TASK ITEM: Report the number of lines in the entries below that include the word "вернуть", and nothing else.

DATA FOR THE TASK:

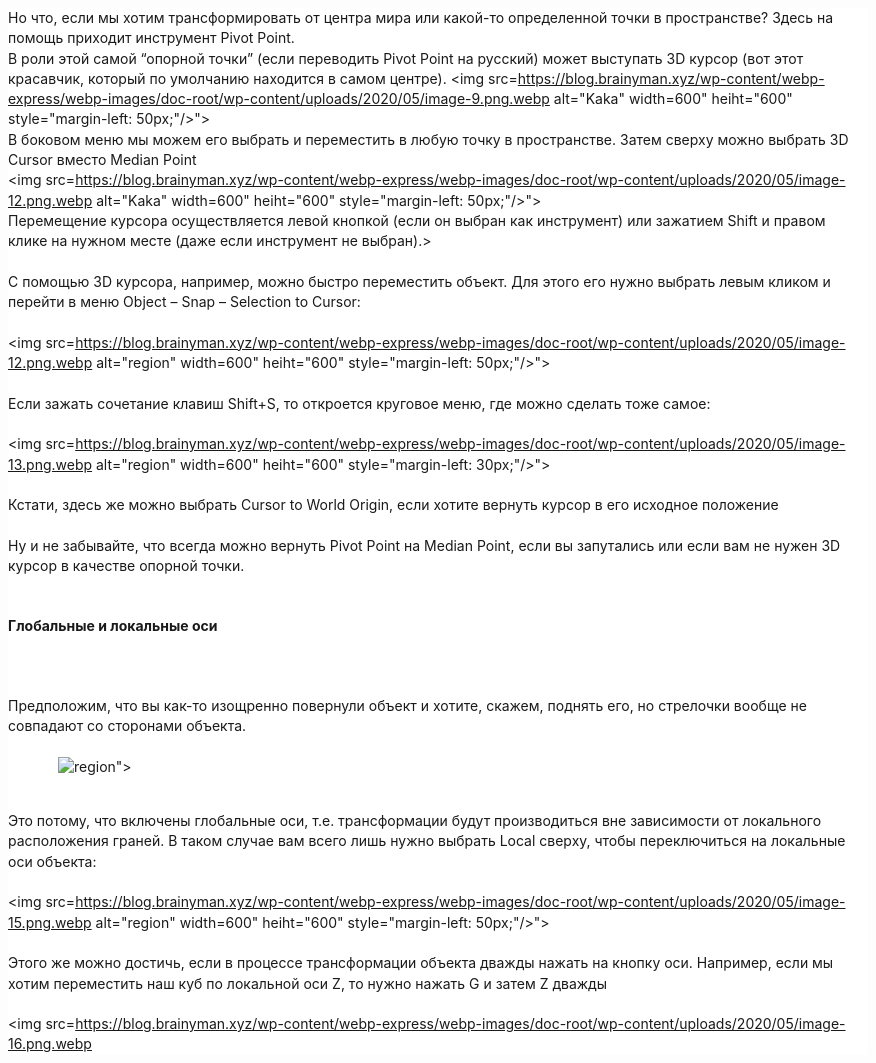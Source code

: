 Но что, если мы хотим трансформировать от центра мира или какой-то определенной точки в пространстве? Здесь на помощь приходит инструмент Pivot Point.
<br>
В роли этой самой “опорной точки” (если переводить Pivot Point на русский) может выступать 3D курсор (вот этот красавчик, который по умолчанию находится в самом центре).
 <img src=https://blog.brainyman.xyz/wp-content/webp-express/webp-images/doc-root/wp-content/uploads/2020/05/image-9.png.webp alt="Kaka" width=600" heiht="600" style="margin-left: 50px;"/>">
 <br>
 В боковом меню мы можем его выбрать и переместить в любую точку в пространстве. Затем сверху можно выбрать 3D Cursor вместо Median Point
 <br>
 <img src=https://blog.brainyman.xyz/wp-content/webp-express/webp-images/doc-root/wp-content/uploads/2020/05/image-12.png.webp alt="Kaka" width=600" heiht="600" style="margin-left: 50px;"/>">
 <br>
 <span>Перемещение курсора осуществляется левой кнопкой (если он выбран как инструмент) или зажатием Shift и правом клике на нужном месте (даже если инструмент не выбран).></span>
 <br><br>
 <Span>С помощью 3D курсора, например, можно быстро переместить объект. Для этого его нужно выбрать левым кликом и перейти в меню Object – Snap – Selection to Cursor:</Span>
 <br><br>
 <img src=https://blog.brainyman.xyz/wp-content/webp-express/webp-images/doc-root/wp-content/uploads/2020/05/image-12.png.webp alt="region"  width=600" heiht="600" style="margin-left: 50px;"/>">
 <br><br>
 Если зажать сочетание клавиш Shift+S, то откроется круговое меню, где можно сделать тоже самое:
 <br><br>
 <img src=https://blog.brainyman.xyz/wp-content/webp-express/webp-images/doc-root/wp-content/uploads/2020/05/image-13.png.webp alt="region"  width=600" heiht="600" style="margin-left: 30px;"/>">
 <br><br>
 Кстати, здесь же можно выбрать Cursor to World Origin, если хотите вернуть курсор в его исходное положение
 <br><br>
 Ну и не забывайте, что всегда можно вернуть Pivot Point на Median Point, если вы запутались или если вам не нужен 3D курсор в качестве опорной точки.
 <br><br>
 <h4>Глобальные и локальные оси</h4>
 <br><br>
 Предположим, что вы как-то изощренно повернули объект и хотите, скажем, поднять его, но стрелочки вообще не совпадают со сторонами объекта.
 <br><br>
<img src=https://blog.brainyman.xyz/wp-content/webp-express/webp-images/doc-root/wp-content/uploads/2020/05/image-14.png.webp
alt="region"  width=600" heiht="600" style="margin-left: 50px;"/>">
 <br><br>
 
Это потому, что включены глобальные оси, т.е. трансформации будут производиться вне зависимости от локального расположения граней. В таком случае вам всего лишь нужно выбрать Local сверху, чтобы переключиться на локальные оси объекта:
<br><br>
<img src=https://blog.brainyman.xyz/wp-content/webp-express/webp-images/doc-root/wp-content/uploads/2020/05/image-15.png.webp alt="region"  width=600" heiht="600" style="margin-left: 50px;"/>">
<br><br>
Этого же можно достичь, если в процессе трансформации объекта дважды нажать на кнопку оси. Например, если мы хотим переместить наш куб по локальной оси Z, то нужно нажать G и затем Z дважды
<br><br>
<img src=https://blog.brainyman.xyz/wp-content/webp-express/webp-images/doc-root/wp-content/uploads/2020/05/image-16.png.webp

ANSWER BOX: 2